## Directions
The response should consist of the records that follow, repeated exactly.

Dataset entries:
^^^^^^^^

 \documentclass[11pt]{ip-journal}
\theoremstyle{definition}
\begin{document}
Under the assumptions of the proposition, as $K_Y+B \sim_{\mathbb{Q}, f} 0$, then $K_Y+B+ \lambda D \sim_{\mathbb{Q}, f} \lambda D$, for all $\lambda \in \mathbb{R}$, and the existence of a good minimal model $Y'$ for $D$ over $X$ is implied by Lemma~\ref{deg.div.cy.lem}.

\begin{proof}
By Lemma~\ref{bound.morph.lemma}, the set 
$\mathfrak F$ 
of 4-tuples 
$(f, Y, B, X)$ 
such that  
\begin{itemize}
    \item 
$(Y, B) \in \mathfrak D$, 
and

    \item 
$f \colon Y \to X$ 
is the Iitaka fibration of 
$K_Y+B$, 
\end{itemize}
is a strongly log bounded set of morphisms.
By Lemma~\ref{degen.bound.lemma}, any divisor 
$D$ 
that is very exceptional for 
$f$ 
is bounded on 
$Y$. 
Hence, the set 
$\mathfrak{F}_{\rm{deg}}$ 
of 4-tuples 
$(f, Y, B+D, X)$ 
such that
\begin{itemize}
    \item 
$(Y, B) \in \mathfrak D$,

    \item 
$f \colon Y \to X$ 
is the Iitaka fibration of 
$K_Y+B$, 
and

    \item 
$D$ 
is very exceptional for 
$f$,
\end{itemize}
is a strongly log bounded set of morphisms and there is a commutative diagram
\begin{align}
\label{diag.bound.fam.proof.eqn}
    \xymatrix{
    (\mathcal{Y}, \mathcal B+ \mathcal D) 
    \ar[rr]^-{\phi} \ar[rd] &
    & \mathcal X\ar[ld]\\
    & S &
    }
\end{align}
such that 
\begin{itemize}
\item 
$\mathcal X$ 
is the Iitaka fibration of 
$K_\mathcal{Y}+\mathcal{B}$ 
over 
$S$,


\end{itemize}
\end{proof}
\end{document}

^^^^^^^^

## Answer to the exercise
 \documentclass[11pt]{ip-journal}
\theoremstyle{definition}
\begin{document}
Under the assumptions of the proposition, as $K_Y+B \sim_{\mathbb{Q}, f} 0$, then $K_Y+B+ \lambda D \sim_{\mathbb{Q}, f} \lambda D$, for all $\lambda \in \mathbb{R}$, and the existence of a good minimal model $Y'$ for $D$ over $X$ is implied by Lemma~\ref{deg.div.cy.lem}.

\begin{proof}
By Lemma~\ref{bound.morph.lemma}, the set 
$\mathfrak F$ 
of 4-tuples 
$(f, Y, B, X)$ 
such that  
\begin{itemize}
    \item 
$(Y, B) \in \mathfrak D$, 
and

    \item 
$f \colon Y \to X$ 
is the Iitaka fibration of 
$K_Y+B$, 
\end{itemize}
is a strongly log bounded set of morphisms.
By Lemma~\ref{degen.bound.lemma}, any divisor 
$D$ 
that is very exceptional for 
$f$ 
is bounded on 
$Y$. 
Hence, the set 
$\mathfrak{F}_{\rm{deg}}$ 
of 4-tuples 
$(f, Y, B+D, X)$ 
such that
\begin{itemize}
    \item 
$(Y, B) \in \mathfrak D$,

    \item 
$f \colon Y \to X$ 
is the Iitaka fibration of 
$K_Y+B$, 
and

    \item 
$D$ 
is very exceptional for 
$f$,
\end{itemize}
is a strongly log bounded set of morphisms and there is a commutative diagram
\begin{align}
\label{diag.bound.fam.proof.eqn}
    \xymatrix{
    (\mathcal{Y}, \mathcal B+ \mathcal D) 
    \ar[rr]^-{\phi} \ar[rd] &
    & \mathcal X\ar[ld]\\
    & S &
    }
\end{align}
such that 
\begin{itemize}
\item 
$\mathcal X$ 
is the Iitaka fibration of 
$K_\mathcal{Y}+\mathcal{B}$ 
over 
$S$,


\end{itemize}
\end{proof}
\end{document}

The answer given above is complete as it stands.